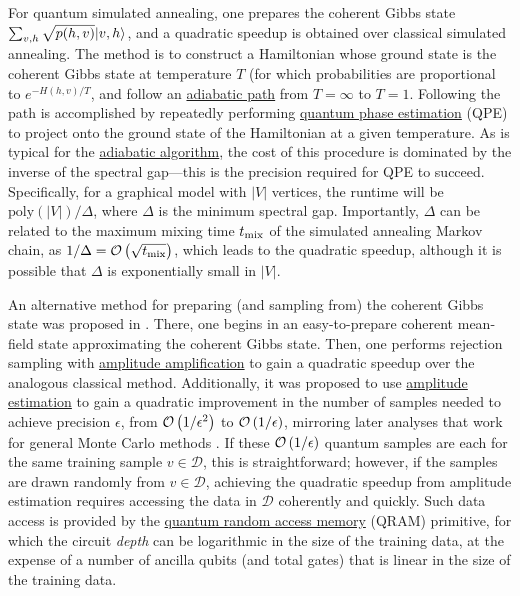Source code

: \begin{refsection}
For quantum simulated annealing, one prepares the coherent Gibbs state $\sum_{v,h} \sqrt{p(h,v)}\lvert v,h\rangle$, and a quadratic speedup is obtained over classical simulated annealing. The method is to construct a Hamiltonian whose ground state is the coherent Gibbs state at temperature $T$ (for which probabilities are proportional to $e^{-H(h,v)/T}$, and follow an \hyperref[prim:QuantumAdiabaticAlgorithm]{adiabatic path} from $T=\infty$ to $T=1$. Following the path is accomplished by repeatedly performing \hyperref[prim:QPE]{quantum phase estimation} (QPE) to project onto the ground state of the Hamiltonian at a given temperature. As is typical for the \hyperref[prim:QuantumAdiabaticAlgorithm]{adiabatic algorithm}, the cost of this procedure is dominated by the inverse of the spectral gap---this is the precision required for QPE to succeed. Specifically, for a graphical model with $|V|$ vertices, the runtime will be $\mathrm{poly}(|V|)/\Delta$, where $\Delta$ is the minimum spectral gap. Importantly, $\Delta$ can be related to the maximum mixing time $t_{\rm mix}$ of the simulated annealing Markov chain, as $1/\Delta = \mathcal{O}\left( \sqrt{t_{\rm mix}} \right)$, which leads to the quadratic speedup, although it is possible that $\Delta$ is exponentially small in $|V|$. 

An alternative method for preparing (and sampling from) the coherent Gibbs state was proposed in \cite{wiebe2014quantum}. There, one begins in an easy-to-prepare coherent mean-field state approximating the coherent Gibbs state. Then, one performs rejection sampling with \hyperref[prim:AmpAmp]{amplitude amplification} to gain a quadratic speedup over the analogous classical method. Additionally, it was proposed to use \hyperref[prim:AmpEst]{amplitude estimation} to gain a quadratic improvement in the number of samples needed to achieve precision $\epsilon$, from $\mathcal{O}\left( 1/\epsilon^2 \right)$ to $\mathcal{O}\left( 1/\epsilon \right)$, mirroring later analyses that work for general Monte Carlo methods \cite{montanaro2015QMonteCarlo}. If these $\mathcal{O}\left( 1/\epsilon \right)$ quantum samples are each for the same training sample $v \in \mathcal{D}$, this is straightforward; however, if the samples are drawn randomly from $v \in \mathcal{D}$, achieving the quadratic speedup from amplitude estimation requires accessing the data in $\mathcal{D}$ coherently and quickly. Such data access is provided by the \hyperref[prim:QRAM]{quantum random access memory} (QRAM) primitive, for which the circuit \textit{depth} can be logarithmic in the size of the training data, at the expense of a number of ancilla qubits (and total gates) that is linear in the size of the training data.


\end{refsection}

* * * *

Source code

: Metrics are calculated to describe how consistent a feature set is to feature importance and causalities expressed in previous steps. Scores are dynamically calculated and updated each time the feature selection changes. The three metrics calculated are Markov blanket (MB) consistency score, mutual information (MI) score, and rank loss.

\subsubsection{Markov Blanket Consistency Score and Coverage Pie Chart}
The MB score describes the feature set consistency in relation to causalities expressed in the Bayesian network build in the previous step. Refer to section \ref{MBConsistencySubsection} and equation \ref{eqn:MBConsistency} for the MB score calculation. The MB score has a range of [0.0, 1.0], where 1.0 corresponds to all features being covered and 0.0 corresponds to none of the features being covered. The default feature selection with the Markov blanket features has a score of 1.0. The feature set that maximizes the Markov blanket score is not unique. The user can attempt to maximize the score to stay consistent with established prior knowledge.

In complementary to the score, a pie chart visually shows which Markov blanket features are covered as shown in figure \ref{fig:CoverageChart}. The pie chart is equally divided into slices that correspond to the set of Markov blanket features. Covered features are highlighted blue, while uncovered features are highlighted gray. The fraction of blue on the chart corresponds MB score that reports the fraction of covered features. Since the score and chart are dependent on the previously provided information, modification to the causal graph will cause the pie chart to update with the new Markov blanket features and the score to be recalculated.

* * * *

### Problem to work on
The expected output is every line from the material above where "each" can be found.

### Worked solution
An alternative method for preparing (and sampling from) the coherent Gibbs state was proposed in \cite{wiebe2014quantum}. There, one begins in an easy-to-prepare coherent mean-field state approximating the coherent Gibbs state. Then, one performs rejection sampling with \hyperref[prim:AmpAmp]{amplitude amplification} to gain a quadratic speedup over the analogous classical method. Additionally, it was proposed to use \hyperref[prim:AmpEst]{amplitude estimation} to gain a quadratic improvement in the number of samples needed to achieve precision $\epsilon$, from $\mathcal{O}\left( 1/\epsilon^2 \right)$ to $\mathcal{O}\left( 1/\epsilon \right)$, mirroring later analyses that work for general Monte Carlo methods \cite{montanaro2015QMonteCarlo}. If these $\mathcal{O}\left( 1/\epsilon \right)$ quantum samples are each for the same training sample $v \in \mathcal{D}$, this is straightforward; however, if the samples are drawn randomly from $v \in \mathcal{D}$, achieving the quadratic speedup from amplitude estimation requires accessing the data in $\mathcal{D}$ coherently and quickly. Such data access is provided by the \hyperref[prim:QRAM]{quantum random access memory} (QRAM) primitive, for which the circuit \textit{depth} can be logarithmic in the size of the training data, at the expense of a number of ancilla qubits (and total gates) that is linear in the size of the training data.
: Metrics are calculated to describe how consistent a feature set is to feature importance and causalities expressed in previous steps. Scores are dynamically calculated and updated each time the feature selection changes. The three metrics calculated are Markov blanket (MB) consistency score, mutual information (MI) score, and rank loss.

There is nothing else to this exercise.